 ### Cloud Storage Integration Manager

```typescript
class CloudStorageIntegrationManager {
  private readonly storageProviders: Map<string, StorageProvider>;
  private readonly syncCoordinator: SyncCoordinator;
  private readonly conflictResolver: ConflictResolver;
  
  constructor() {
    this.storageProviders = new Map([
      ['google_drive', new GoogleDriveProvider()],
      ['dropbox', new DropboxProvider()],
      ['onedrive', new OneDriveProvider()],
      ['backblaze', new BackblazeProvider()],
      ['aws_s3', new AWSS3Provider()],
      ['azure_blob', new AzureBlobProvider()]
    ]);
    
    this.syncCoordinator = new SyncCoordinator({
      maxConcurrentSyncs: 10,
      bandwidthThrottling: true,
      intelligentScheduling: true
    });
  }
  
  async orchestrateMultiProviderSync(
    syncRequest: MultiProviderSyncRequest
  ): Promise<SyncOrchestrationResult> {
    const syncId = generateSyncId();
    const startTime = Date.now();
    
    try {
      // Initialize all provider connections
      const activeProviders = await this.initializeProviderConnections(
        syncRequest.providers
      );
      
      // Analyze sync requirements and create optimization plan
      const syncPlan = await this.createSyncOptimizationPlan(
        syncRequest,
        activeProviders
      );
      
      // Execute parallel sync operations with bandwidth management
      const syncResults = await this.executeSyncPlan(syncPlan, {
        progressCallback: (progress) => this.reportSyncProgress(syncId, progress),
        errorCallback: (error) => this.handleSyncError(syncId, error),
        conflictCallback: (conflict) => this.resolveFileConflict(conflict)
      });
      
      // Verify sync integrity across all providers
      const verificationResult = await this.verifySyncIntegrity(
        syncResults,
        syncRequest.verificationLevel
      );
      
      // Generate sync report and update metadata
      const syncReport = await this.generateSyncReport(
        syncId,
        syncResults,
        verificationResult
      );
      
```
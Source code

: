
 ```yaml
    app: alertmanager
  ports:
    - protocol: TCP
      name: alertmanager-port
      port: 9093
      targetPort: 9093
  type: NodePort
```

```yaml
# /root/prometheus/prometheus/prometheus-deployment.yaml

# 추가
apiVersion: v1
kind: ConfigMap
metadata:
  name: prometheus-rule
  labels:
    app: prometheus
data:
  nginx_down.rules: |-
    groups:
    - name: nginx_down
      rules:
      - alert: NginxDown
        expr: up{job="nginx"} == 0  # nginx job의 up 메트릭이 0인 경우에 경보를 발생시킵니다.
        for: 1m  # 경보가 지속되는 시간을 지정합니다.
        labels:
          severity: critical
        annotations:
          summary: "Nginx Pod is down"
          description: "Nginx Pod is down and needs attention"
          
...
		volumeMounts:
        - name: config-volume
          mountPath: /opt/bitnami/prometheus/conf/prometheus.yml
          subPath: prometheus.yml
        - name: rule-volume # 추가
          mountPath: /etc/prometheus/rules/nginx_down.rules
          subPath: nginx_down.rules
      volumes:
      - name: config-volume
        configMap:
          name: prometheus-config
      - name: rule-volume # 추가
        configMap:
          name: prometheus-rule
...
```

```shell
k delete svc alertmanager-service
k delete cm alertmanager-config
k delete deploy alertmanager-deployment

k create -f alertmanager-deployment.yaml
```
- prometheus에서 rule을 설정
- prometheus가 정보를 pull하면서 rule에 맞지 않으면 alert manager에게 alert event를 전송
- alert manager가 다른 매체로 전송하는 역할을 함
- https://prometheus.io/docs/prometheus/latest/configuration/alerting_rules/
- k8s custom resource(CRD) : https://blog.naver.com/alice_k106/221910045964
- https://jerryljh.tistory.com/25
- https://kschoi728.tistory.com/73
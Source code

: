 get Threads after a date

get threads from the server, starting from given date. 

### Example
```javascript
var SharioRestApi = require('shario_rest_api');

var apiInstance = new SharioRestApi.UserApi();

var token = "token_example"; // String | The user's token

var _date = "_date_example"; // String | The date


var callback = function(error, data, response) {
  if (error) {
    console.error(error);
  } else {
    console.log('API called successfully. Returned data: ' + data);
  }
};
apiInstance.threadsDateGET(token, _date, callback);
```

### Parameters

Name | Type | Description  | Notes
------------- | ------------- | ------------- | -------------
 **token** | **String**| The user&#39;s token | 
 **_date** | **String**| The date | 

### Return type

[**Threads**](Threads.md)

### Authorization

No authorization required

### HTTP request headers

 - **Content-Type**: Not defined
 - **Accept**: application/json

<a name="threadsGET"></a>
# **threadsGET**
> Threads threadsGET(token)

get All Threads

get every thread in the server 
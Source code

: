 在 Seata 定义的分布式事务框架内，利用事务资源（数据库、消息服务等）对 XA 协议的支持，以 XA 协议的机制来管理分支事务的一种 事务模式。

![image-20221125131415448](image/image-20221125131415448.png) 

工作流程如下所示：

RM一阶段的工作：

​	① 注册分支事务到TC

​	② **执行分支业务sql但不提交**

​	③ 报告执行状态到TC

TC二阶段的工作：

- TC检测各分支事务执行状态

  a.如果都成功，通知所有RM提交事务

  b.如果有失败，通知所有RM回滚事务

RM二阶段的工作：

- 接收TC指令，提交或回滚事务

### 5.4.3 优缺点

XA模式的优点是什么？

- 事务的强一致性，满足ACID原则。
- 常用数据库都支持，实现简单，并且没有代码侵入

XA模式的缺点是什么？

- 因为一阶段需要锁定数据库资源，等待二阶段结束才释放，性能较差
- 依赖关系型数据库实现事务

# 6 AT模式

───

- What is needed
With the line containing "- **Accept**: application/json" as the start and the last line of the material above as the end, copy that run of lines exactly, both ends included, and nothing more.

- Response below
 - **Accept**: application/json

<a name="threadsGET"></a>
# **threadsGET**
> Threads threadsGET(token)

get All Threads

get every thread in the server 
Source code

: 在 Seata 定义的分布式事务框架内，利用事务资源（数据库、消息服务等）对 XA 协议的支持，以 XA 协议的机制来管理分支事务的一种 事务模式。

![image-20221125131415448](image/image-20221125131415448.png) 

工作流程如下所示：

RM一阶段的工作：

​	① 注册分支事务到TC

​	② **执行分支业务sql但不提交**

​	③ 报告执行状态到TC

TC二阶段的工作：

- TC检测各分支事务执行状态

  a.如果都成功，通知所有RM提交事务

  b.如果有失败，通知所有RM回滚事务

RM二阶段的工作：

- 接收TC指令，提交或回滚事务

### 5.4.3 优缺点

XA模式的优点是什么？

- 事务的强一致性，满足ACID原则。
- 常用数据库都支持，实现简单，并且没有代码侵入

XA模式的缺点是什么？

- 因为一阶段需要锁定数据库资源，等待二阶段结束才释放，性能较差
- 依赖关系型数据库实现事务

# 6 AT模式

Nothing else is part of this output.